Racist caricatures for children: “Ten Little Negroes” (1885)

From the latter third of the nineteenth century, in the context of the Scramble for Africa and the development of a new consumer culture based on catchy images that flattered white European audiences, stereotyped images of Africans became increasingly commonplace in books and toys aimed at young Germans. Such images served to educate in two senses. They were used to teach particular skills (how to read, how to count, what social roles they were expected to play), and they also served to instruct Germans on their inherent superiority over the world’s non-white inhabitants.

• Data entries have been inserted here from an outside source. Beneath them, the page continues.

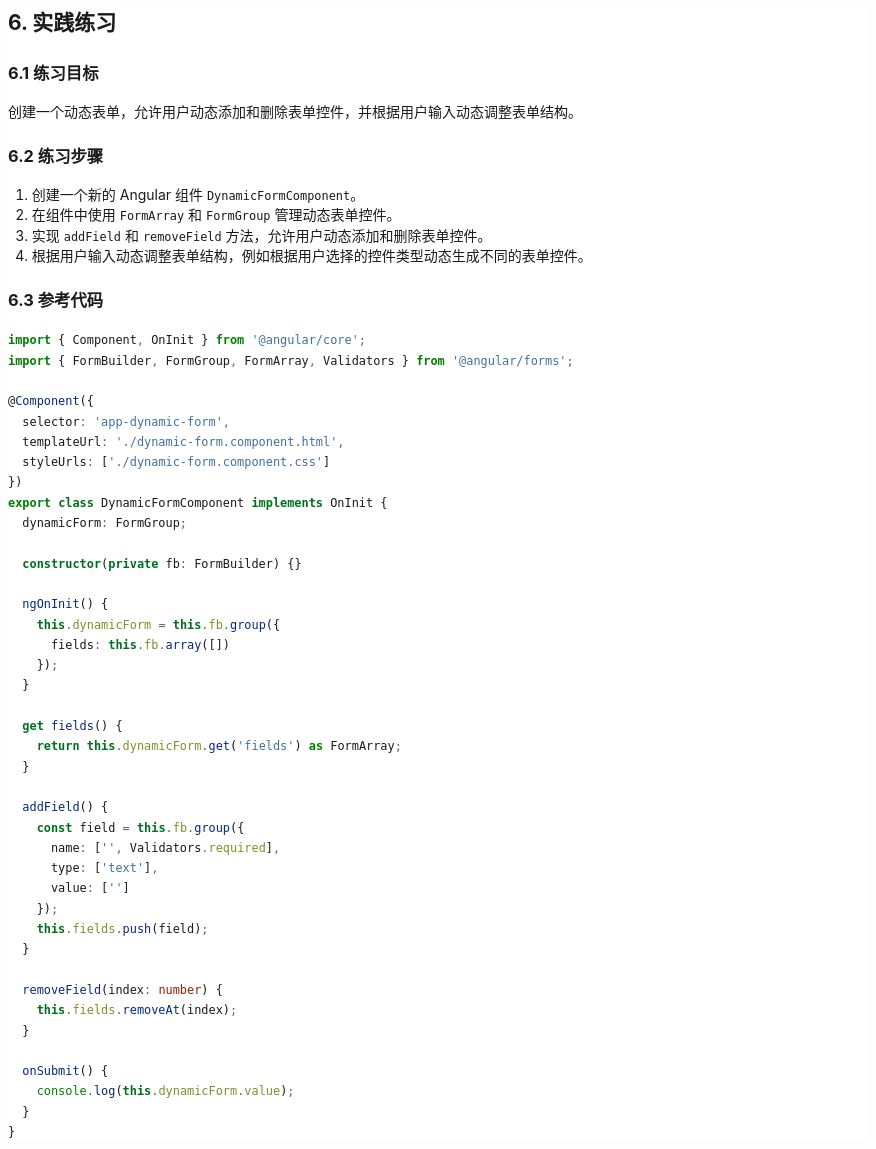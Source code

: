 ## 6. 实践练习

### 6.1 练习目标

创建一个动态表单，允许用户动态添加和删除表单控件，并根据用户输入动态调整表单结构。

### 6.2 练习步骤

1. 创建一个新的 Angular 组件 `DynamicFormComponent`。
2. 在组件中使用 `FormArray` 和 `FormGroup` 管理动态表单控件。
3. 实现 `addField` 和 `removeField` 方法，允许用户动态添加和删除表单控件。
4. 根据用户输入动态调整表单结构，例如根据用户选择的控件类型动态生成不同的表单控件。

### 6.3 参考代码

```typescript
import { Component, OnInit } from '@angular/core';
import { FormBuilder, FormGroup, FormArray, Validators } from '@angular/forms';

@Component({
  selector: 'app-dynamic-form',
  templateUrl: './dynamic-form.component.html',
  styleUrls: ['./dynamic-form.component.css']
})
export class DynamicFormComponent implements OnInit {
  dynamicForm: FormGroup;

  constructor(private fb: FormBuilder) {}

  ngOnInit() {
    this.dynamicForm = this.fb.group({
      fields: this.fb.array([])
    });
  }

  get fields() {
    return this.dynamicForm.get('fields') as FormArray;
  }

  addField() {
    const field = this.fb.group({
      name: ['', Validators.required],
      type: ['text'],
      value: ['']
    });
    this.fields.push(field);
  }

  removeField(index: number) {
    this.fields.removeAt(index);
  }

  onSubmit() {
    console.log(this.dynamicForm.value);
  }
}
```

The example below is the earliest known German adaptation of a hit American minstrel song from 1868 entitled Ten Little Injuns, in which the ten characters whittle themselves down to none by dying or otherwise disappearing in variously gruesome ways. The song was soon adapted as Ten Little Niggers, in which form it became a staple of minstrel performances in the US and in the UK. In 1885 the German author F. H. Bernary and illustrator C. W. Allers re-wrote the rhyme to capitalize on Germany’s recent colonial acquisitions, publishing it as Out of Cameroon: A Picture Book for Children Young and Old.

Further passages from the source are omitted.